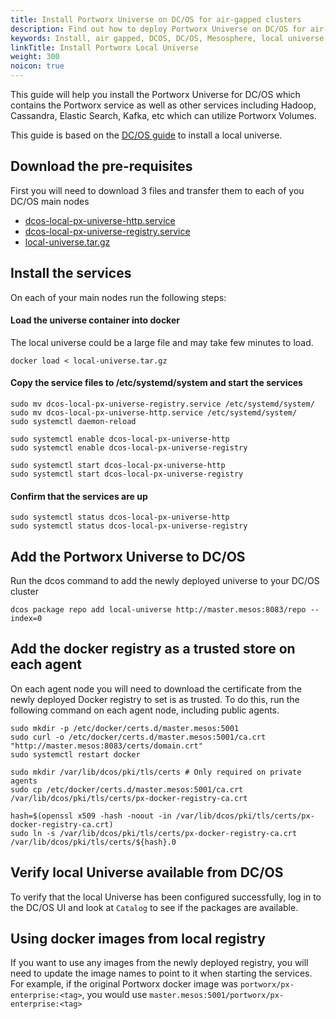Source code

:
 ```yaml
---
title: Install Portworx Universe on DC/OS for air-gapped clusters
description: Find out how to deploy Portworx Universe on DC/OS for air-gapped clusters
keywords: Install, air gapped, DCOS, DC/OS, Mesosphere, local universe
linkTitle: Install Portworx Local Universe
weight: 300
noicon: true
---
```


This guide will help you install the Portworx Universe for DC/OS which contains the Portworx service as well as other services including Hadoop, Cassandra, Elastic Search, Kafka, etc which can utilize Portworx Volumes.

This guide is based on the [DC/OS guide](https://docs.mesosphere.com/1.12/administering-clusters/deploying-a-local-dcos-universe) to install a local universe.

## Download the pre-requisites
First you will need to download 3 files and transfer them to each of you DC/OS main nodes

* [dcos-local-px-universe-http.service](https://raw.githubusercontent.com/portworx/universe/version-3.x-px-local-universe/docker/local-universe/dcos-local-px-universe-http.service)
* [dcos-local-px-universe-registry.service](https://raw.githubusercontent.com/portworx/universe/version-3.x-px-local-universe/docker/local-universe/dcos-local-px-universe-registry.service)
* [local-universe.tar.gz](https://s3-us-west-1.amazonaws.com/px-dcos/local-universe_1.11.3_05122018_144403_df8e5c8.tar.gz)

## Install the services
On each of your main nodes run the following steps:

#### Load the universe container into docker
The local universe could be a large file and may take few minutes to load.
```text
docker load < local-universe.tar.gz
```

#### Copy the service files to /etc/systemd/system and start the services
```text
sudo mv dcos-local-px-universe-registry.service /etc/systemd/system/
sudo mv dcos-local-px-universe-http.service /etc/systemd/system/
sudo systemctl daemon-reload
```
```text
sudo systemctl enable dcos-local-px-universe-http
sudo systemctl enable dcos-local-px-universe-registry
```
```text
sudo systemctl start dcos-local-px-universe-http
sudo systemctl start dcos-local-px-universe-registry
```

#### Confirm that the services are up
```text
sudo systemctl status dcos-local-px-universe-http
sudo systemctl status dcos-local-px-universe-registry
```

## Add the Portworx Universe to DC/OS

Run the dcos command to add the newly deployed universe to your DC/OS cluster
```text
dcos package repo add local-universe http://master.mesos:8083/repo --index=0
```

## Add the docker registry as a trusted store on each agent

On each agent node you will need to download the certificate from the newly deployed Docker registry to set is as trusted.
To do this, run the following command on each agent node, including public agents.
```text
sudo mkdir -p /etc/docker/certs.d/master.mesos:5001
sudo curl -o /etc/docker/certs.d/master.mesos:5001/ca.crt "http://master.mesos:8083/certs/domain.crt"
sudo systemctl restart docker
```
```text
sudo mkdir /var/lib/dcos/pki/tls/certs # Only required on private agents
sudo cp /etc/docker/certs.d/master.mesos:5001/ca.crt /var/lib/dcos/pki/tls/certs/px-docker-registry-ca.crt
```
```text
hash=$(openssl x509 -hash -noout -in /var/lib/dcos/pki/tls/certs/px-docker-registry-ca.crt)
sudo ln -s /var/lib/dcos/pki/tls/certs/px-docker-registry-ca.crt /var/lib/dcos/pki/tls/certs/${hash}.0
```

## Verify local Universe available from DC/OS

To verify that the local Universe has been configured successfully, log in to the DC/OS UI and look at `Catalog` to
see if the packages are available.

## Using docker images from local registry

If you want to use any images from the newly deployed registry, you will need to update the image names to point to it when starting the
 services. For example, if the original Portworx docker image was `portworx/px-enterprise:<tag>`, you would use `master.mesos:5001/portworx/px-enterprise:<tag>`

**Exercise details:** Look over the records above and copy each line that includes the string "available".

**Solution to this task:**
## Verify local Universe available from DC/OS
see if the packages are available.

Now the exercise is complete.